Light Pink Pointer

12 Temmuz 2020 Pazar

Kuşların ve Yılanların Şarkısı | Kitap Yorumu


Hepinize selamlar! Bugün sizlere Suzanne Collins’in yazdığı “Kuşların ve Yılanların Şarkısı” kitabını inceleyeceğim. Açlık Oyunları üçlemesinin yan kitabı olarak çıkan bu 4. Kitap, Mayıs ayında 1. baskısıyla okurlarıyla buluştu. Hadi gelin hep beraber “Kuşların ve Yılanların Şarkısı” kitabını inceleyelim!

Ne anlatıyor

Coriolanus Snow, Onuncu Açlık Oyunları’na akıl hocası olarak atanacağını öğrendiğinde fazlasıyla sevinir. Snow soyadı oldukça soylu ve önemli bir soy isim olduğundan kendisine oldukça iyi bir haracın atanacağını düşünse de kendisine Lucy Gray Baird isimli 12. Mıntıka’nın kız haracı atanır. Snow, 12. Mıntıka haraçlarının ne kadar beceriksiz ve oyunların ilk 5 dakikasında olmalarına rağmen direkt öldüklerini bildiğinden durumun çaresizliği içinde ne yapacağını bilmiyordur. Gelecekteki hedefleri büyük olduğundan ve Snow soyadının tehlike altında bulunmasından dolayı ne olursa olsun Lucy Gray’i Açlık Oyunları’nın galibi yapmalıydı. Peki, bu o kadar kolay mıydı?

Benim düşüncelerim neler?

Kitap, içinden birçok anlam çıkarabileceğimiz harika cümlelerle doluydu. İnsanların yönetim altında nasıl ezildiği, kişiliklerini nasıl kaybettiklerini ve nelerden feragat ettiklerini gördüğümüz bu harika romanda insanların zaman ilerledikçe nasıl da kişiliklerinden eksilterek yaşamlarına ömür eklediklerini tüm gerçekçiliğiyle okuyoruz. Küçük çocukların daha kavrayacakları yaşta olmadıkları bir zamanda yaşanan savaş yüzünden nasıl da yaşamlarının ellerinden alındığını, geçim sıkıntılarını ve rütbeden dolayı kimseye karşı çıkamayan sinmiş, üzerinde baskı kurulmuş bir toplumun kendi içinde yaşayışının zorluklarını harika kelimeleriyle anlatan Suzanne Collins yine bir şaheser yaratmış. Başkan Snow’un yaşamını okumak aslında çok da bilmediğimiz bir pencereden bir anti kahramanın yaşamını okumaktı. Bu anti kahramanın kendi kitabında bir kahraman mı yoksa hiçbir şey değişmeden bir anti kahraman olmaya devam edip etmeyeceğini okudum, okuduk. Yaşamı zorluklarıyla ve insanları yönetimle birlikte ele alan Suzanne Collins bana kalırsa bu kitabında Açlık Oyunları ruhunu tekrardan yaşatmayı başarmıştı. 639 sayfalık bu kitapta Snow’un yanında onun yaşadıklarını görmek, olanlara şahit olmak benim için bir gururdu. Sadece Snow değil, aynı zamanda Açlık Oyunları’nın da değişimlerini bu kitapta okuyoruz. Arenanın eskiden nasıl olduğunu, eklenen değişimleri vb.

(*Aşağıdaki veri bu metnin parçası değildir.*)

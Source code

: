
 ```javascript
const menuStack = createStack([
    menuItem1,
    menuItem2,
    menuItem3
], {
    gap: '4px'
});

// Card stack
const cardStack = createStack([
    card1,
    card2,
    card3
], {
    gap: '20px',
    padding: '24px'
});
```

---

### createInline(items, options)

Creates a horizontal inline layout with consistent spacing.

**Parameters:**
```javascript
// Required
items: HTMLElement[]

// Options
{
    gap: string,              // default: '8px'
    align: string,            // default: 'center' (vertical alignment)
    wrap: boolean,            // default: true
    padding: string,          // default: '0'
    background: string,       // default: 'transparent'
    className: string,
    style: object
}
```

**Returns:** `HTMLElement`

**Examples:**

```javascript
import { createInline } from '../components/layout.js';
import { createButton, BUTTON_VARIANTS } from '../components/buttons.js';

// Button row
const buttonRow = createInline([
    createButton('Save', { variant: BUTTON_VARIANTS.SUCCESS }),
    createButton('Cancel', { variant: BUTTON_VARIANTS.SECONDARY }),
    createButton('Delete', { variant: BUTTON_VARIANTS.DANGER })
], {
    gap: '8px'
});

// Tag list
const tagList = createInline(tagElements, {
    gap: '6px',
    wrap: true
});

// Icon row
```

Oldukça kaliteli bir kurguydu. Yazarımızın, editörlerinin, yayınevinin ve kitapta emeği geçen herkesin ellerine sağlık. Siz “Kuşların ve Yılanların Şarkısı”nı okudunuz mu? Sizin düşünceleriniz neler? 

Umarım bu incelememden hoşnut kalmışsınızdır. Bir sonraki incelememde görüşünceye dek hoşça ve sağlıkla kalın!

Bu kitaba puanım: 9/10

Alıntılar

“Genç beyinler deneyim açısından eksikliklerini bazen idealizmleriyle kapatabilir.”

“Çok az şeyin değişmesi ne tuhaf. Tüm ölümlerden sonra. Ödediğimiz bedeli asla unutmayacağımıza dair acı dolu tüm sözlerden sonra.”

“İnsan kimdir? Çünkü nasıl insanlar olduğumuz, ihtiyaç duyduğumuz yönetim türünü belirliyor”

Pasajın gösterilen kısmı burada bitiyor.